In 2006, the High Court gave judgment in the case of K & K.  The tone of the judgment signalled change could be afoot.  The judge acknowledged no likely prospect of Parliament introducing changes soon, and in the absence of such change, said the court must address the issue as best it is able. In the case, the payee was arguing her cohabitation was irrelevant to the payer’s application to decrease the maintenance he paid on the grounds of his reduced income and the payee’s cohabitation.  The court acknowledged the social revolution, for which cohabitation can now be considered, in many circumstances, as akin to a marriage.  The length of the cohabitation was considered to be relevant, as was financial commitment and interdependence.  The judge indicated the payee’s overall financial and household position to be relevant, to include the new partner’s financial position.  The outcome was to order a payment of the maintenance upfront (known as capitalising maintenance), and to reduce the payee’s entitlement by about 20%, to take account of her cohabitation.  The judge did in fact go further, and stated that had there not been such a disparity in the capital positions of the parties, he would have preferred to reduce the payee’s periodical payments to nil, or a nominal level, after a given number of months’ cohabitation. 

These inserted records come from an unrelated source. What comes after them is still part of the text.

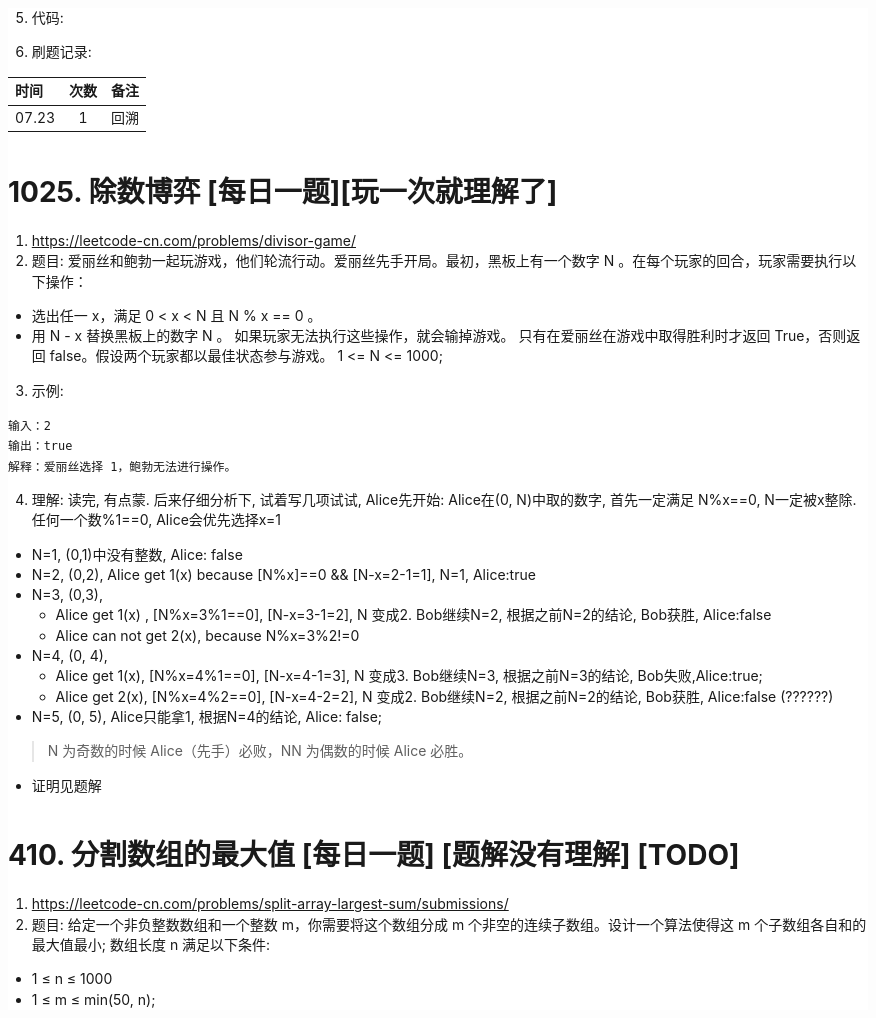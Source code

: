 5. 代码:


6. 刷题记录:

|  时间   | 次数  | 备注  | 
| :---- | :----: | :---- |
| 07.23  |   1  | 回溯



# 1025. 除数博弈 [每日一题][玩一次就理解了]
1. https://leetcode-cn.com/problems/divisor-game/
2. 题目:
爱丽丝和鲍勃一起玩游戏，他们轮流行动。爱丽丝先手开局。最初，黑板上有一个数字 N 。在每个玩家的回合，玩家需要执行以下操作：
  + 选出任一 x，满足 0 < x < N 且 N % x == 0 。
  + 用 N - x 替换黑板上的数字 N 。
如果玩家无法执行这些操作，就会输掉游戏。
只有在爱丽丝在游戏中取得胜利时才返回 True，否则返回 false。假设两个玩家都以最佳状态参与游戏。
1 <= N <= 1000;


3. 示例:
```
输入：2
输出：true
解释：爱丽丝选择 1，鲍勃无法进行操作。
```

4. 理解:
读完, 有点蒙. 后来仔细分析下, 试着写几项试试, Alice先开始:
Alice在(0, N)中取的数字, 首先一定满足 N%x==0, N一定被x整除. 任何一个数%1==0, Alice会优先选择x=1
+ N=1, (0,1)中没有整数, Alice: false
+ N=2, (0,2), Alice get 1(x) because [N%x]==0 && [N-x=2-1=1], N=1, Alice:true
+ N=3, (0,3), 
  - Alice get 1(x) , [N%x=3%1==0], [N-x=3-1=2], N 变成2. Bob继续N=2, 根据之前N=2的结论, Bob获胜, Alice:false
  - Alice can not get 2(x), because N%x=3%2!=0
+ N=4, (0, 4),
  - Alice get 1(x), [N%x=4%1==0], [N-x=4-1=3], N 变成3. Bob继续N=3, 根据之前N=3的结论, Bob失败,Alice:true;
  - Alice get 2(x), [N%x=4%2==0], [N-x=4-2=2], N 变成2. Bob继续N=2, 根据之前N=2的结论, Bob获胜,
  Alice:false (??????)
+ N=5, (0, 5), Alice只能拿1, 根据N=4的结论, Alice: false;

> N 为奇数的时候 Alice（先手）必败，NN 为偶数的时候 Alice 必胜。
+ 证明见题解


# 410. 分割数组的最大值 [每日一题] [题解没有理解] [TODO]
1. https://leetcode-cn.com/problems/split-array-largest-sum/submissions/
2. 题目: 
给定一个非负整数数组和一个整数 m，你需要将这个数组分成 m 个非空的连续子数组。设计一个算法使得这 m 个子数组各自和的最大值最小;
数组长度 n 满足以下条件:
+ 1 ≤ n ≤ 1000
+ 1 ≤ m ≤ min(50, n);
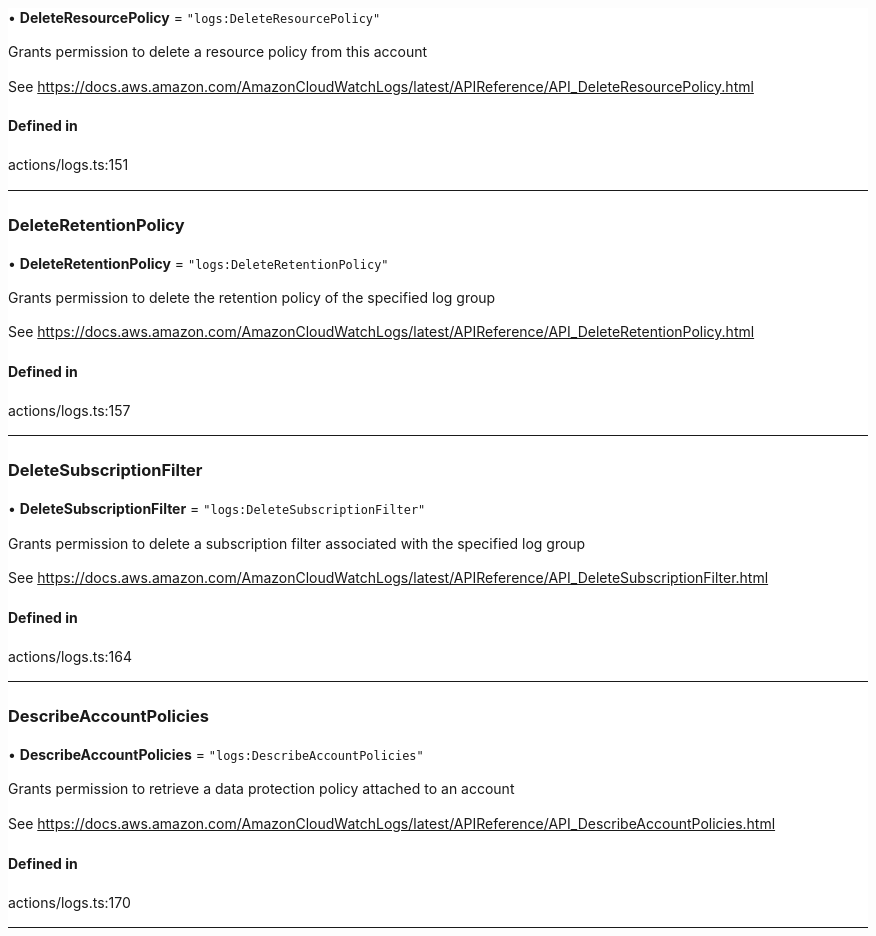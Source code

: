 • **DeleteResourcePolicy** = ``"logs:DeleteResourcePolicy"``

Grants permission to delete a resource policy from this account

See https://docs.aws.amazon.com/AmazonCloudWatchLogs/latest/APIReference/API_DeleteResourcePolicy.html

#### Defined in

actions/logs.ts:151

___

### DeleteRetentionPolicy

• **DeleteRetentionPolicy** = ``"logs:DeleteRetentionPolicy"``

Grants permission to delete the retention policy of the specified log group

See https://docs.aws.amazon.com/AmazonCloudWatchLogs/latest/APIReference/API_DeleteRetentionPolicy.html

#### Defined in

actions/logs.ts:157

___

### DeleteSubscriptionFilter

• **DeleteSubscriptionFilter** = ``"logs:DeleteSubscriptionFilter"``

Grants permission to delete a subscription filter associated with the specified
log group

See https://docs.aws.amazon.com/AmazonCloudWatchLogs/latest/APIReference/API_DeleteSubscriptionFilter.html

#### Defined in

actions/logs.ts:164

___

### DescribeAccountPolicies

• **DescribeAccountPolicies** = ``"logs:DescribeAccountPolicies"``

Grants permission to retrieve a data protection policy attached to an account

See https://docs.aws.amazon.com/AmazonCloudWatchLogs/latest/APIReference/API_DescribeAccountPolicies.html

#### Defined in

actions/logs.ts:170

___
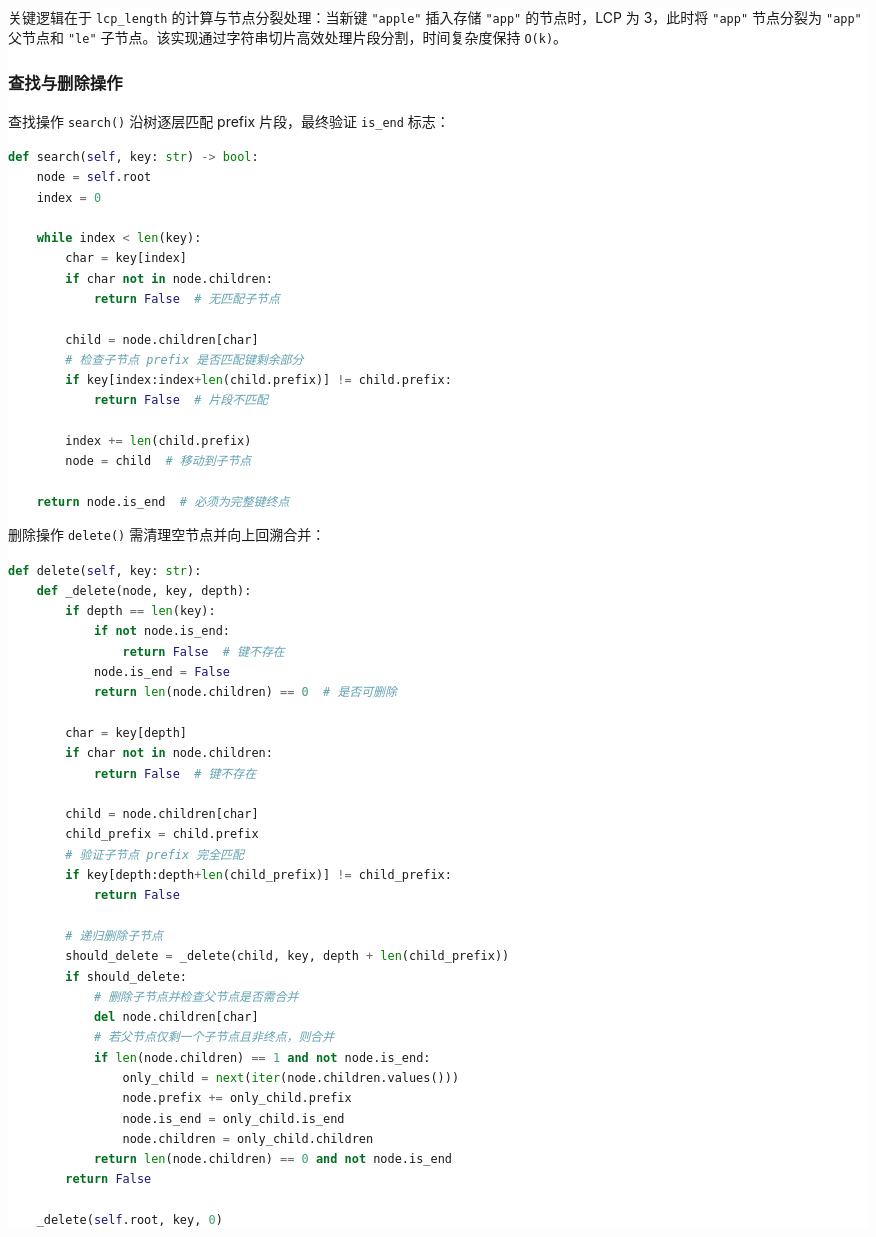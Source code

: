 关键逻辑在于 `lcp_length` 的计算与节点分裂处理：当新键 `"apple"` 插入存储 `"app"` 的节点时，LCP 为 3，此时将 `"app"` 节点分裂为 `"app"` 父节点和 `"le"` 子节点。该实现通过字符串切片高效处理片段分割，时间复杂度保持 `O(k)`。

### 查找与删除操作

查找操作 `search()` 沿树逐层匹配 prefix 片段，最终验证 `is_end` 标志：

```python
def search(self, key: str) -> bool:
    node = self.root
    index = 0
    
    while index < len(key):
        char = key[index]
        if char not in node.children:
            return False  # 无匹配子节点
        
        child = node.children[char]
        # 检查子节点 prefix 是否匹配键剩余部分
        if key[index:index+len(child.prefix)] != child.prefix:
            return False  # 片段不匹配
        
        index += len(child.prefix)
        node = child  # 移动到子节点
    
    return node.is_end  # 必须为完整键终点
```

删除操作 `delete()` 需清理空节点并向上回溯合并：

```python
def delete(self, key: str):
    def _delete(node, key, depth):
        if depth == len(key):
            if not node.is_end:
                return False  # 键不存在
            node.is_end = False
            return len(node.children) == 0  # 是否可删除
        
        char = key[depth]
        if char not in node.children:
            return False  # 键不存在
        
        child = node.children[char]
        child_prefix = child.prefix
        # 验证子节点 prefix 完全匹配
        if key[depth:depth+len(child_prefix)] != child_prefix:
            return False
        
        # 递归删除子节点
        should_delete = _delete(child, key, depth + len(child_prefix))
        if should_delete:
            # 删除子节点并检查父节点是否需合并
            del node.children[char]
            # 若父节点仅剩一个子节点且非终点，则合并
            if len(node.children) == 1 and not node.is_end:
                only_child = next(iter(node.children.values()))
                node.prefix += only_child.prefix
                node.is_end = only_child.is_end
                node.children = only_child.children
            return len(node.children) == 0 and not node.is_end
        return False
    
    _delete(self.root, key, 0)
```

This issue was considered again in 2009 in the case of H v H.  The High Court judge in this case stated any change in approach must come from Parliament, or the highest courts, who can give the lower courts clearer guidance.  The payee in this case had a new partner, was pregnant by him, and did not disclose this to start with.  She was, however, not actually cohabiting with her new partner.  The judge held that any cohabitation with her new partner would not affect her income award. 

Concluding remarks

There is no doubt that social change and attitudes towards cohabitation are now completely different to the prevailing social views at the time the Matrimonial Causes Act 1973 was enacted in 1973.  The High Courts are indicating there is a limit to how far they may apply the section 25 checklist in the context of today’s social climate, so as to recognise cohabitation as being akin – in many cases – to a marriage.  Parliament, or the highest courts, are called upon by the High Court judges to bring about change.